A Queens woman learned her fate for laundering over $20 million in years-long drug trafficking cash through an airline ticket business where she worked as an accountant, according to authorities.
Rui Fang Yu, 40, was sentenced Monday to two years behind bars for her role in a Chinese money laundering scheme between 2016 and 2020, according to court records obtained by The Post and the US Department of Justice.
Yu accepted large amounts of cash from co-conspirators who were laundering drug proceeds, including from the sale of heroin and cocaine in the US through a Mexican cartel-linked drug trafficking organization, prosecutors said.
She used her role as an accountant at an “airline ticket consolidator” in Flushing to launder the illicit cash through her employer’s bank accounts, officials said. The business she was employed by is not immediately clear.
Yu used a complex scheme that involved trade-based money laundering to conceal the drug profits through phony business transactions made to purchase airline tickets, officials added.
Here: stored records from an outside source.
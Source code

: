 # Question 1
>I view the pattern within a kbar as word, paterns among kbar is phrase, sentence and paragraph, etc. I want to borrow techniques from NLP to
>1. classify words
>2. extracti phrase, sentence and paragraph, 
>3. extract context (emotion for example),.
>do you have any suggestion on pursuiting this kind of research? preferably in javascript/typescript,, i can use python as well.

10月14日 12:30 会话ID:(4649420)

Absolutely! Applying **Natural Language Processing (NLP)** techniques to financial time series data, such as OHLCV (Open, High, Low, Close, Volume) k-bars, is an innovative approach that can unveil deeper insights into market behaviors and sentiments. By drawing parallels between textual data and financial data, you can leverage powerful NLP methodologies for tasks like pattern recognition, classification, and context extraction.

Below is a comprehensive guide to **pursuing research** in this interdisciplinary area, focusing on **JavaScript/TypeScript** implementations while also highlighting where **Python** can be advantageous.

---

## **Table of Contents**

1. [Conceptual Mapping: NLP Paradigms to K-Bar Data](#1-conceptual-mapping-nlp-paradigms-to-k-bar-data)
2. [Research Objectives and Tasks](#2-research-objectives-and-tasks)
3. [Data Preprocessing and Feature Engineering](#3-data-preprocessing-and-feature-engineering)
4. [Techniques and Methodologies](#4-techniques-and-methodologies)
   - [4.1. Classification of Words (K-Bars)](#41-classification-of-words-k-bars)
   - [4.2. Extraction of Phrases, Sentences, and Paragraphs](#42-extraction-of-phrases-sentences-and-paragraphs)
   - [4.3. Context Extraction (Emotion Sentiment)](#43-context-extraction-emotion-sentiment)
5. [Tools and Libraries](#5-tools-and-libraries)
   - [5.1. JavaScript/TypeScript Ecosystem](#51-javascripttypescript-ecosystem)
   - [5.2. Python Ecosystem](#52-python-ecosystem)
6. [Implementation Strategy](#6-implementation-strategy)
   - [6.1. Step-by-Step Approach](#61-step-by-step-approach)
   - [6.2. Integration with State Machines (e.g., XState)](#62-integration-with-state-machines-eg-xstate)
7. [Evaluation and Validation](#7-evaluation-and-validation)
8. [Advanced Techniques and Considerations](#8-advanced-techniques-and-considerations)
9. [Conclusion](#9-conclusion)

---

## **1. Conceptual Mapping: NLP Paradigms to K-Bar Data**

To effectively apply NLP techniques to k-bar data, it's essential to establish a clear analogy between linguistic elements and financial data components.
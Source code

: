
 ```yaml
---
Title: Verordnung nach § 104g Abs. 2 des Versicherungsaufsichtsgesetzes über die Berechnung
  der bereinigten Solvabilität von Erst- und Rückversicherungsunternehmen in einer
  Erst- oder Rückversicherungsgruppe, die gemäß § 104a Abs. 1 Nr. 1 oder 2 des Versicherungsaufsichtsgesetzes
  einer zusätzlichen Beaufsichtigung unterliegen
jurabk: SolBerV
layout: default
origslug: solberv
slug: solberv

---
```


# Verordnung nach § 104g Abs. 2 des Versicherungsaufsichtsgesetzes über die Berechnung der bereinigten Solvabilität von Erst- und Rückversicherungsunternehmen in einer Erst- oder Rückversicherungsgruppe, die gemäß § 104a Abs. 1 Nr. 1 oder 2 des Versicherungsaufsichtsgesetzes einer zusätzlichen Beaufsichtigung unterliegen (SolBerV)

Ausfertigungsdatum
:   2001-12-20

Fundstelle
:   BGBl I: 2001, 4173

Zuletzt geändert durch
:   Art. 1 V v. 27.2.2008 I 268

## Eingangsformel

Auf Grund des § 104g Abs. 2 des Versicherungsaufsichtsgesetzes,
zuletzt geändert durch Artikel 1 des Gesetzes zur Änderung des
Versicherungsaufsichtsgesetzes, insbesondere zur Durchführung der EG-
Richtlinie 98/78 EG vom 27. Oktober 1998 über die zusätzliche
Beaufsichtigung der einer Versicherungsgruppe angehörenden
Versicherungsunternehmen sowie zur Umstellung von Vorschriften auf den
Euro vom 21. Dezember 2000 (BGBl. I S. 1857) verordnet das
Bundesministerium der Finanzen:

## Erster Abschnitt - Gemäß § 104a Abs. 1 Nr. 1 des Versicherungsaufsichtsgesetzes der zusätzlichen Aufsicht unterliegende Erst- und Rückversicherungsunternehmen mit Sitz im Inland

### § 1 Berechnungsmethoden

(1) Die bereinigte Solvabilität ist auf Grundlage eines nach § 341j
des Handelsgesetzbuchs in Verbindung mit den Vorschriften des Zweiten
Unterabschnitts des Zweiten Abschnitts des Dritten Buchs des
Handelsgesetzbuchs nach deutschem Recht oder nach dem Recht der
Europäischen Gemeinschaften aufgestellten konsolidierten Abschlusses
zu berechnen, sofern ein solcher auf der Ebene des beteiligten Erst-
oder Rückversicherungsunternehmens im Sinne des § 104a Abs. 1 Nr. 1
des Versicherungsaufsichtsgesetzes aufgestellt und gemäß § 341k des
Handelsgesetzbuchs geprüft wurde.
The accountant and her co-conspirators laundered the funds to accounts controlled by other co-conspirators in the US and China, prosecutors charged.
In August, Yu pleaded guilty to one count of conspiracy to commit concealment money laundering, federal authorities said.
Her lawyer, King L. Wu, argued in a memo that Yu — a first-time offender and legal permanent resident in the US from Taishan, China — should be sentenced to time served or probation.
Yu, a mother of two who also cares for her elderly parents, has “expressed deep regret throughout this case,” and was driven to engage in the laundering scheme after financial hardships, her attorney wrote.
“Her financial struggles intensified after the birth of her second child. With rising expenses and
fewer hours at work, she became overwhelmed,” the memo read.
“In that period of vulnerability, she made the worst decision of her life. She agreed to deposit funds for others, telling herself it was a simple favor connected to business dealings,” Wu wrote.
“She did not control the money, did not direct anyone, and earned only small amounts for her efforts. She now understands how wrong it was and accepts responsibility for not saying no.”
Yu now also faces the loss of her green card and deportation to China, the memo said.
Wu did not immediately respond to The Post’s request for comment.
The Drug Enforcement Administration and the FBI investigated the case, authorities said.